(Plain-text document sources)
────────────────────

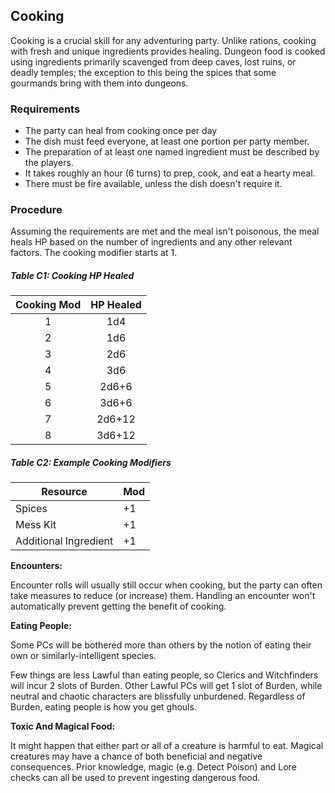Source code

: ## Cooking

  Cooking is a crucial skill for any adventuring party. Unlike rations, cooking with fresh and unique ingredients provides healing. Dungeon food is cooked using ingredients primarily scavenged from deep caves, lost ruins, or deadly temples; the exception to this being the spices that some gourmands bring with them into dungeons.
 

### Requirements

- The party can heal from cooking once per day
- The dish must feed everyone, at least one portion per party member.
- The preparation of at least one named ingredient must be described by the players.
- It takes roughly an hour (6 turns) to prep, cook, and eat a hearty meal.
- There must be fire available, unless the dish doesn't require it.


### Procedure

Assuming the requirements are met and the meal isn't poisonous, the meal heals HP based on the number of ingredients and any other relevant factors. The cooking modifier starts at 1.

##### Table C1: Cooking HP Healed
| Cooking Mod | HP Healed |
|:-----------:|:---------:|
|      1      |    1d4    | 
|      2      |    1d6    |
|      3      |    2d6    |
|      4      |    3d6    |
|      5      |   2d6+6   |
|      6      |   3d6+6   |
|      7      |  2d6+12   |
|      8      |  3d6+12   |

##### Table C2: Example Cooking Modifiers

| Resource              | Mod |
| --------------------- | ------- |
| Spices                | +1      |
| Mess Kit              | +1      |
| Additional Ingredient | +1      |

**Encounters:**

Encounter rolls will usually still occur when cooking, but the party can often take measures to reduce (or increase) them. Handling an encounter won't automatically prevent getting the benefit of cooking.

**Eating People:**

Some PCs will be bothered more than others by the notion of eating their own or similarly-intelligent species.

Few things are less Lawful than eating people, so Clerics and Witchfinders will incur 2 slots of Burden. Other Lawful PCs will get 1 slot of Burden, while neutral and chaotic characters are blissfully unburdened. Regardless of Burden, eating people is how you get ghouls.

**Toxic And Magical Food:**

It might happen that either part or all of a creature is harmful to eat. Magical creatures may have a chance of both beneficial and negative consequences. Prior knowledge, magic (e.g. Detect Poison) and Lore checks can all be used to prevent ingesting dangerous food.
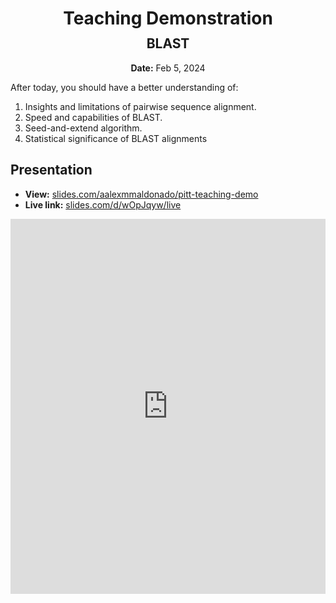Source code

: <h1 style="margin-bottom: 0.4em; text-align: center;">
    <b>Teaching Demonstration</b><br>
</h1>
<h2 style="margin-top: 0.0em; text-align: center;">
    BLAST
</h2>
<p style="text-align: center;">
    <b>Date:</b> Feb 5, 2024
</p>

After today, you should have a better understanding of:

1.  Insights and limitations of pairwise sequence alignment.
2.  Speed and capabilities of BLAST.
3.  Seed-and-extend algorithm.
4.  Statistical significance of BLAST alignments

## Presentation

-   **View:** [slides.com/aalexmmaldonado/pitt-teaching-demo](https://slides.com/aalexmmaldonado/pitt-teaching-demo)
-   **Live link:** [slides.com/d/wOpJqyw/live](https://slides.com/d/wOpJqyw/live)

<iframe src="https://slides.com/aalexmmaldonado/pitt-teaching-demo/embed?byline=hidden&share=hidden" width="100%" height="600" title="Pitt Teaching Demo" scrolling="no" frameborder="0" webkitallowfullscreen mozallowfullscreen allowfullscreen></iframe>
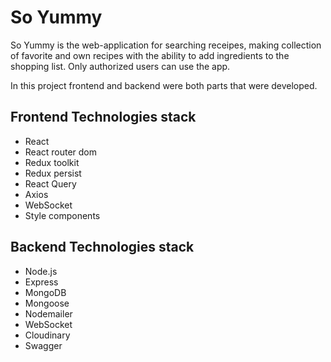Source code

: # So Yummy

So Yummy is the web-application for searching receipes, making collection of
favorite and own recipes with the ability to add ingredients to the shopping
list. Only authorized users can use the app.

In this project frontend and backend were both parts that were developed.

## Frontend Technologies stack

- React
- React router dom
- Redux toolkit
- Redux persist
- React Query
- Axios
- WebSocket
- Style components

## Backend Technologies stack

- Node.js
- Express
- MongoDB
- Mongoose
- Nodemailer
- WebSocket
- Cloudinary
- Swagger

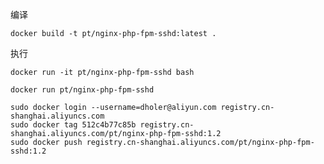
编译

    docker build -t pt/nginx-php-fpm-sshd:latest .

执行
    
    docker run -it pt/nginx-php-fpm-sshd bash
    
    docker run pt/nginx-php-fpm-sshd 

    sudo docker login --username=dholer@aliyun.com registry.cn-shanghai.aliyuncs.com
    sudo docker tag 512c4b77c85b registry.cn-shanghai.aliyuncs.com/pt/nginx-php-fpm-sshd:1.2
    sudo docker push registry.cn-shanghai.aliyuncs.com/pt/nginx-php-fpm-sshd:1.2
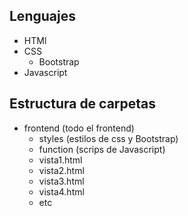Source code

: ## Lenguajes

+ HTMl
+ CSS
    + Bootstrap
+ Javascript

## Estructura de carpetas

* frontend  (todo el frontend)
    + styles (estilos de css y Bootstrap)
    + function (scrips de Javascript)
    + vista1.html
    + vista2.html
    + vista3.html
    + vista4.html
    + etc

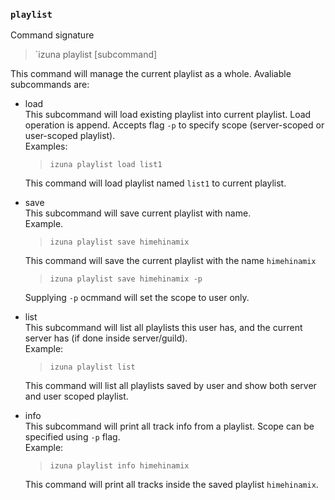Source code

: ### `playlist`

Command signature

> `izuna playlist [subcommand]

This command will manage the current playlist as a whole. Avaliable subcommands are:

-   load  
    This subcommand will load existing playlist into current playlist. Load operation is append. Accepts flag `-p` to specify scope (server-scoped or user-scoped playlist).  
    Examples:

    > `izuna playlist load list1`

    This command will load playlist named `list1` to current playlist.

-   save  
    This subcommand will save current playlist with name.  
    Example.

    > `izuna playlist save himehinamix`

    This command will save the current playlist with the name `himehinamix`

    > `izuna playlist save himehinamix -p`

    Supplying `-p` ocmmand will set the scope to user only.

-   list  
    This subcommand will list all playlists this user has, and the current server has (if done inside server/guild).  
    Example:

    > `izuna playlist list`

    This command will list all playlists saved by user and show both server and user scoped playlist.

-   info  
    This subcommand will print all track info from a playlist. Scope can be specified using `-p` flag.  
    Example:

    > `izuna playlist info himehinamix`

    This command will print all tracks inside the saved playlist `himehinamix`.
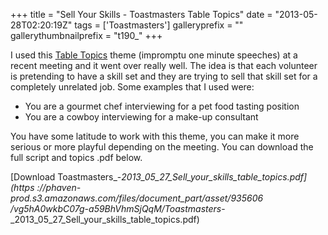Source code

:+++
title = "Sell Your Skills - Toastmasters Table Topics"
date = "2013-05-28T02:20:19Z"
tags = ['Toastmasters']
galleryprefix = ""
gallerythumbnailprefix = "t190_"
+++

I used this [Table Topics](http://en.wikipedia.org/wiki/Table_topic "Link:
http://en.wikipedia.org/wiki/Table_topic" ) theme (impromptu one minute
speeches) at a recent meeting and it went over really well. The idea is that
each volunteer is pretending to have a skill set and they are trying to sell
that skill set for a completely unrelated job. Some examples that I used
were:

  * You are a gourmet chef interviewing for a pet food tasting position
  * You are a cowboy interviewing for a make-up consultant

You have some latitude to work with this theme, you can make it more serious
or more playful depending on the meeting. You can download the full script
and topics .pdf below.

[Download Toastmasters_-_2013_05_27_Sell_your_skills_table_topics.pdf](https
://phaven-prod.s3.amazonaws.com/files/document_part/asset/935606
/vg5hA0wkbC07g-a59BhVhmSjQqM/Toastmasters_-
_2013_05_27_Sell_your_skills_table_topics.pdf)

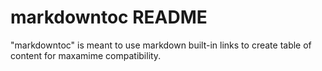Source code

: # markdowntoc README

"markdowntoc" is meant to use markdown built-in links to create table of content for maxamime compatibility.
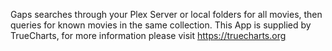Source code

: Gaps searches through your Plex Server or local folders for all movies, then queries for known movies in the same collection.
This App is supplied by TrueCharts, for more information please visit https://truecharts.org
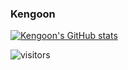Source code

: ### Kengoon
[![Kengoon's GitHub stats](https://github-readme-stats.vercel.app/api?username=kengoon&show_icons=true&theme=radical&count_private=true)](https://github.com/anuraghazra/github-readme-stats)

![visitors](https://visitor-badge.laobi.icu/badge?page_id=kengoon.readme)
<!--
**kengoon/kengoon** is a ✨ _special_ ✨ repository because its `README.md` (this file) appears on your GitHub profile.

Here are some ideas to get you started:

- 🔭 I’m currently working on ...
- 🌱 I’m currently learning ...
- 👯 I’m looking to collaborate on ...
- 🤔 I’m looking for help with ...
- 💬 Ask me about ...
- 📫 How to reach me: ...
- 😄 Pronouns: ...
- ⚡ Fun fact: ...
-->
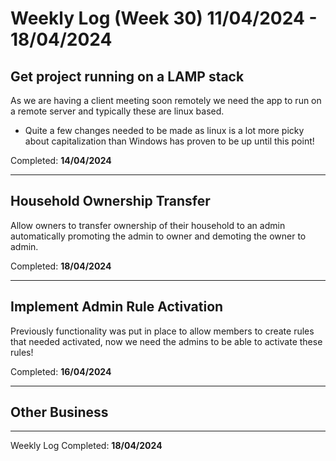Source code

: # Weekly Log (Week 30) 11/04/2024 - 18/04/2024

## Get project running on a LAMP stack
As we are having a client meeting soon remotely we need the app to run on a remote server and typically these are linux based.

- Quite a few changes needed to be made as linux is a lot more picky about capitalization than Windows has proven to be up until this point!

Completed: **14/04/2024**  

---

## Household Ownership Transfer
Allow owners to transfer ownership of their household to an admin automatically promoting the admin to owner and demoting the owner to admin.

Completed: **18/04/2024**

---

## Implement Admin Rule Activation
Previously functionality was put in place to allow members to create rules that needed activated, now we need the admins to be able to activate these rules!

Completed: **16/04/2024**

---

## Other Business

---

Weekly Log Completed: **18/04/2024**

────────────────────

[ACTION ITEM]
Where a line of the entries contains "into", report that line.

[SOLUTION FOR THIS TASK]
  Cooking is a crucial skill for any adventuring party. Unlike rations, cooking with fresh and unique ingredients provides healing. Dungeon food is cooked using ingredients primarily scavenged from deep caves, lost ruins, or deadly temples; the exception to this being the spices that some gourmands bring with them into dungeons.
    This subcommand will load existing playlist into current playlist. Load operation is append. Accepts flag `-p` to specify scope (server-scoped or user-scoped playlist).  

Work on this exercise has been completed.